---- DATA UNDER STUDY

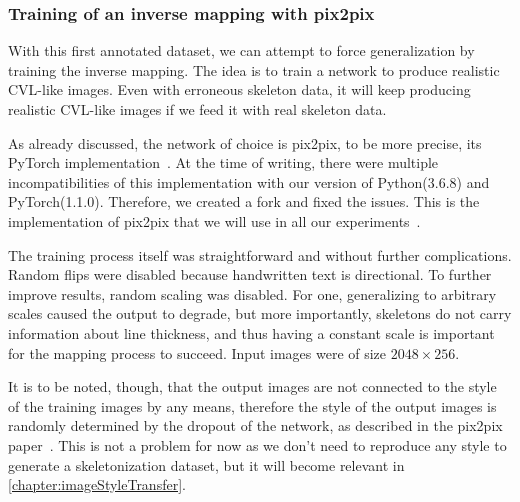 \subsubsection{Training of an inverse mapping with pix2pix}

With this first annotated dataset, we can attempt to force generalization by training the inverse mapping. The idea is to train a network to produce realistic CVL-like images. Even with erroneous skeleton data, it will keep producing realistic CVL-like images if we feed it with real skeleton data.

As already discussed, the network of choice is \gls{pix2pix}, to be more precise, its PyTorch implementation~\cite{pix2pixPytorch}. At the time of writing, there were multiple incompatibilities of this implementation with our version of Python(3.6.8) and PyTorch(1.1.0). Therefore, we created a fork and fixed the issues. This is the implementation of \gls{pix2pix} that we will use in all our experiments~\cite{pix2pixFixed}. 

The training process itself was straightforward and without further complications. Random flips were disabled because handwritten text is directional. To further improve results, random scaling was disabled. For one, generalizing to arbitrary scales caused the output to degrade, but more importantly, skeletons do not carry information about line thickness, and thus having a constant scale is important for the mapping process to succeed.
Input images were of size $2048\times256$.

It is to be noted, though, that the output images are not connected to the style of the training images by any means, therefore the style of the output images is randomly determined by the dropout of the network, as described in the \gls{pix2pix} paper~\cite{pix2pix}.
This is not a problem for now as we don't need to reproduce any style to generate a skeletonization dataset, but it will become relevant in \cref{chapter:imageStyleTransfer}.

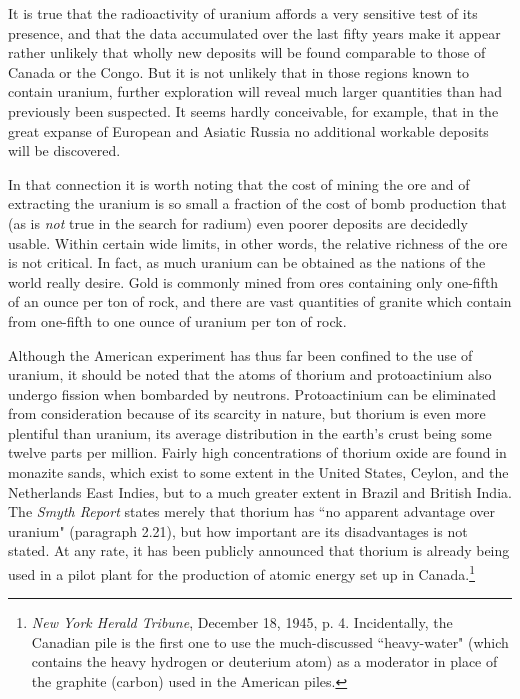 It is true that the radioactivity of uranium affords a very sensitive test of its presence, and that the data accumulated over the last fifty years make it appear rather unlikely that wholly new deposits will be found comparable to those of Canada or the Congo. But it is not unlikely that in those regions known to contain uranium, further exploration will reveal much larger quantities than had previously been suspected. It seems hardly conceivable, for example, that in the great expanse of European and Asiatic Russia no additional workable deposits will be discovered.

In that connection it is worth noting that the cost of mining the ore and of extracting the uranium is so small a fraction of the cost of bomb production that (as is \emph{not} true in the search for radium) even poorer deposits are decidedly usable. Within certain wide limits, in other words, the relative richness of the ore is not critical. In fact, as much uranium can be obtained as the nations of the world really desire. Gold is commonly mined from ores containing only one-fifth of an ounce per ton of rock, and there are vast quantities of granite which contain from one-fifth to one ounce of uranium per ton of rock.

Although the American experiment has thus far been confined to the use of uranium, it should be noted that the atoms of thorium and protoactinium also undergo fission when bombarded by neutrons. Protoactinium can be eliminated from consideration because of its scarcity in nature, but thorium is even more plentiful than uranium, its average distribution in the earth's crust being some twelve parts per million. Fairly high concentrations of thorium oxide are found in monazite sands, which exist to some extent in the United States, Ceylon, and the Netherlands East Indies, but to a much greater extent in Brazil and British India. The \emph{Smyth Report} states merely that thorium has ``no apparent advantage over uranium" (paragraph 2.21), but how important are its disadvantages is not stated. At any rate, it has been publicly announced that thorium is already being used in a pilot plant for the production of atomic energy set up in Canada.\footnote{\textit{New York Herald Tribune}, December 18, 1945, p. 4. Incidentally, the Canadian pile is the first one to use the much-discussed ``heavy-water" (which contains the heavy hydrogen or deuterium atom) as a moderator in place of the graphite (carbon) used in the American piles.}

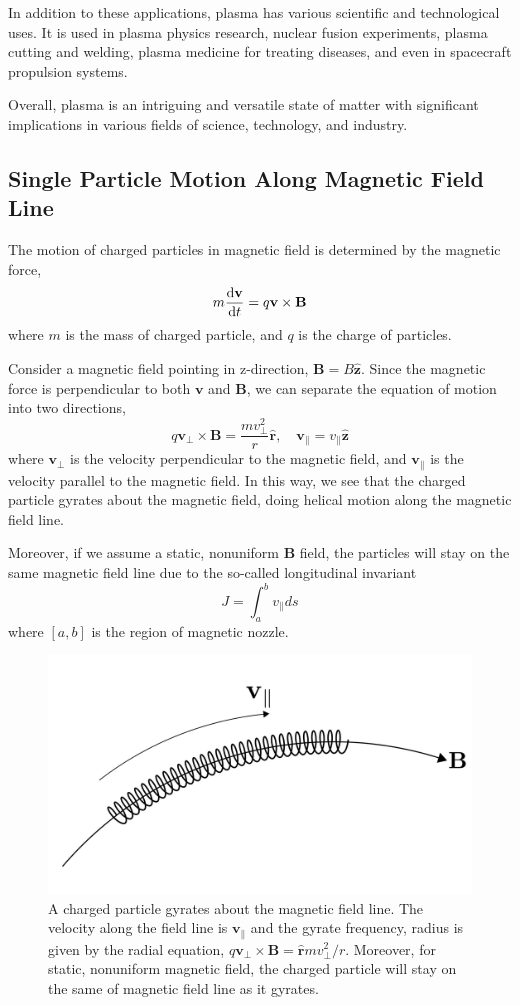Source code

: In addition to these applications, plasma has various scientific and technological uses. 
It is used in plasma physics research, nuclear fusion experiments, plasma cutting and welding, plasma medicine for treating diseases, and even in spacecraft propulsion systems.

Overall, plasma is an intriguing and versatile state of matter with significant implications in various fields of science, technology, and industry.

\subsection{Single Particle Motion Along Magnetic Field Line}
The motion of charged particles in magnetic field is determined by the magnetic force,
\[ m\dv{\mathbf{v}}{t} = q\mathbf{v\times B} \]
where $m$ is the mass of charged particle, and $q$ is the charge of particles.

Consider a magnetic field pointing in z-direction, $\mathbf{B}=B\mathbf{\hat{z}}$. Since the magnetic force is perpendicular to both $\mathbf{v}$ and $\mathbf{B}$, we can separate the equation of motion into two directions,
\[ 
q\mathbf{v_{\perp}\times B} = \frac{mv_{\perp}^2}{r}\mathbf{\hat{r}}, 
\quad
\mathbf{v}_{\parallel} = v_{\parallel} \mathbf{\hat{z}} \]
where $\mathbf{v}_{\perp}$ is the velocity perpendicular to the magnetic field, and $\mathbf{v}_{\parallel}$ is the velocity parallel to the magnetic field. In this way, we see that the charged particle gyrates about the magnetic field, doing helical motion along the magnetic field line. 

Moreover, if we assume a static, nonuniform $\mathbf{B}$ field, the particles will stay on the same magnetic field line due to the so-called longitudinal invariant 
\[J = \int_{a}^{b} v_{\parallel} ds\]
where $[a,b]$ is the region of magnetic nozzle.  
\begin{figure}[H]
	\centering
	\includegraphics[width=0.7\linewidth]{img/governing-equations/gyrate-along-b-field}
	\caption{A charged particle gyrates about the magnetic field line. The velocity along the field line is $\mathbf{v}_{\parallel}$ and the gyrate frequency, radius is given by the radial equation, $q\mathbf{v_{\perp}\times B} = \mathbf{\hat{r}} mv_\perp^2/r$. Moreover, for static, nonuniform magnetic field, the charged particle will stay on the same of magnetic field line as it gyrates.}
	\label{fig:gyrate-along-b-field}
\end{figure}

--------

** TASK DESCRIPTION **
From the first line of the entries above down to the line holding "With this first", quote each line exactly and nothing else, skipping pictures.

** EXERCISE ANSWER **
 \subsubsection{Training of an inverse mapping with pix2pix}

With this first annotated dataset, we can attempt to force generalization by training the inverse mapping. The idea is to train a network to produce realistic CVL-like images. Even with erroneous skeleton data, it will keep producing realistic CVL-like images if we feed it with real skeleton data.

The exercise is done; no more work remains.